- **WHAT IS NEEDED**
Copy out, exactly as given, every line from the line with "reduced terms \\" to the end of the listing, both of those lines included.
#####
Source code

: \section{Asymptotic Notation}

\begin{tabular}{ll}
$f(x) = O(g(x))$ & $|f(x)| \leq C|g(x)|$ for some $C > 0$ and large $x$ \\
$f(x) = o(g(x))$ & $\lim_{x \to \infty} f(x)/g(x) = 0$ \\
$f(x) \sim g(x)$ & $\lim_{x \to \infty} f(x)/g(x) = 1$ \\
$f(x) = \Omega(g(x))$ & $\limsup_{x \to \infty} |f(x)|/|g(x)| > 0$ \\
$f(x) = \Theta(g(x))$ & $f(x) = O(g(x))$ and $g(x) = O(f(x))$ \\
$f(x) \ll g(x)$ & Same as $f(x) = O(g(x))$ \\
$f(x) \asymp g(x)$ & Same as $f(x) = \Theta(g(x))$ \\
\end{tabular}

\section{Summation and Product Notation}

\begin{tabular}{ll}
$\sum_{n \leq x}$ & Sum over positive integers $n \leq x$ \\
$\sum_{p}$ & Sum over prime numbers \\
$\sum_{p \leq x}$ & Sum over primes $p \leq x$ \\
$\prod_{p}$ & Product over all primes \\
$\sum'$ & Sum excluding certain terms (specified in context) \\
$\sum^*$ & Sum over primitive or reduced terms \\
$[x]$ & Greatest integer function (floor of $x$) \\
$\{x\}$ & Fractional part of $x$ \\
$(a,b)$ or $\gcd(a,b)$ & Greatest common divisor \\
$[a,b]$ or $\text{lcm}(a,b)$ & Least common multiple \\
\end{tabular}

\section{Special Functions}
#####
- **WORKED SOLUTION**
$\sum^*$ & Sum over primitive or reduced terms \\
$[x]$ & Greatest integer function (floor of $x$) \\
$\{x\}$ & Fractional part of $x$ \\
$(a,b)$ or $\gcd(a,b)$ & Greatest common divisor \\
$[a,b]$ or $\text{lcm}(a,b)$ & Least common multiple \\
\end{tabular}

\section{Special Functions}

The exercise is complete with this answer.